Yesterday, twenty five cars of a 109 car CSX train derailed in Adena Village in Fayette County, West Virginia. At least one car ended up in the Kanawha River, while another slammed into a house. At least fourteen cars caught fire, and some exploded. Kelley Gillenwater, a spokeswoman for the state Department of Environmental Protection (DEP), said that the DEP was told the train was carrying “crude oil and possibly other materials.”
Unfortunately, exploding trains are becoming more commonplace. Last July, we wrote about the increase of oil train explosions over the last few years, and followed up a couple weeks later with an article about the proposed DOT regulations and why, in our opinion, they didn’t really address the issues either in the short term or as long term solutions.

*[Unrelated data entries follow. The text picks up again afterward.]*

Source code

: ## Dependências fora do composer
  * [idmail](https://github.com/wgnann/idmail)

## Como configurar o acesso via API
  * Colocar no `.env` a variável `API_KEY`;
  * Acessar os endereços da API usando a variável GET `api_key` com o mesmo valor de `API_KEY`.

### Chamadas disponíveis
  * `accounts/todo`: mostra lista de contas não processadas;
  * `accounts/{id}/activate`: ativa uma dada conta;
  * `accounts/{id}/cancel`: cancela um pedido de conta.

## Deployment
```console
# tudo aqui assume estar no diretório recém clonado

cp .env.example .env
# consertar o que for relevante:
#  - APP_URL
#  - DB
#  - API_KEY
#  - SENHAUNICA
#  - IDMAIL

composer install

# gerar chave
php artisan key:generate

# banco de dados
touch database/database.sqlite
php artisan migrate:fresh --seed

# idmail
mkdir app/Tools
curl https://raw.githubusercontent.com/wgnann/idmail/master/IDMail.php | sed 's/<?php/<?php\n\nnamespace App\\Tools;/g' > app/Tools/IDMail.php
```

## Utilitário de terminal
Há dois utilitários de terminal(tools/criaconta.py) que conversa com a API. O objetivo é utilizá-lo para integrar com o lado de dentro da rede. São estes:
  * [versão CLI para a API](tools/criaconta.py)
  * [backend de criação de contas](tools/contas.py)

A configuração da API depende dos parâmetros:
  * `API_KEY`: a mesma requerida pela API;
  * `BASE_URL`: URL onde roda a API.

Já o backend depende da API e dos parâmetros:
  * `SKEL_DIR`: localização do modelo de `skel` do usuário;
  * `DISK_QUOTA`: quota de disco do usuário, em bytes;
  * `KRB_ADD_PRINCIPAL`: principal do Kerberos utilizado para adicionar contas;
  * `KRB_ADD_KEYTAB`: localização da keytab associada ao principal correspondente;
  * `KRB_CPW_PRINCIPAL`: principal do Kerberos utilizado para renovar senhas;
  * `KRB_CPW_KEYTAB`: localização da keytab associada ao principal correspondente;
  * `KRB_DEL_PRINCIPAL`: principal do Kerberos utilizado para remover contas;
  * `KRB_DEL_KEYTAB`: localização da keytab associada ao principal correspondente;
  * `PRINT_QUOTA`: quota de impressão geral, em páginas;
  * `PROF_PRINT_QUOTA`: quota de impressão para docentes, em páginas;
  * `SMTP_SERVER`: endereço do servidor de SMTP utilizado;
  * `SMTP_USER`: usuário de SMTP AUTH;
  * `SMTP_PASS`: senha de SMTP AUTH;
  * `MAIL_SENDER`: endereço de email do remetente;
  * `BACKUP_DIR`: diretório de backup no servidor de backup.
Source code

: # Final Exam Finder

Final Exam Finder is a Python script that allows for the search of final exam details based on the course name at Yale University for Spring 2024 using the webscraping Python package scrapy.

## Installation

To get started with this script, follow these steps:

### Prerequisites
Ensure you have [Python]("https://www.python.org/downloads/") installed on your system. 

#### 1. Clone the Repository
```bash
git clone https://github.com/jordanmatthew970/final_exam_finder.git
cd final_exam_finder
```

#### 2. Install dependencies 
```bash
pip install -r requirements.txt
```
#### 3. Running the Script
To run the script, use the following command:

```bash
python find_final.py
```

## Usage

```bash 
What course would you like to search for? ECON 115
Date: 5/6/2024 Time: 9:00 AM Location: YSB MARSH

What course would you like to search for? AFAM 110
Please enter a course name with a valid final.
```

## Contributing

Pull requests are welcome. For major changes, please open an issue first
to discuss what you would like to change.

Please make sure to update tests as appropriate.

We expect to hear a lot of talk over the next few days from various people with ties to the petroleum industry saying that the trains were following all existing safety regulations (and by all appearances so far, they were), and this shows the need for an expanded pipeline system. However, this isn’t a viable solution either. As we’ve come to find out, all pipelines leak, and in many cases, do even more damage to the environment than the exploding trains do.
A recent study suggests that all the known Arctic and Canadian oil should stay in the ground if we are to keep the global rise in temperature to 2 degrees Centigrade between now and 2050. We have a surplus of oil on the world market at the present. With all the problems inherent in the current oil delivery systems, wouldn’t this be the logical time to greatly expand our reliance on clean and renewable energy, instead of when our backs are completely against the wall?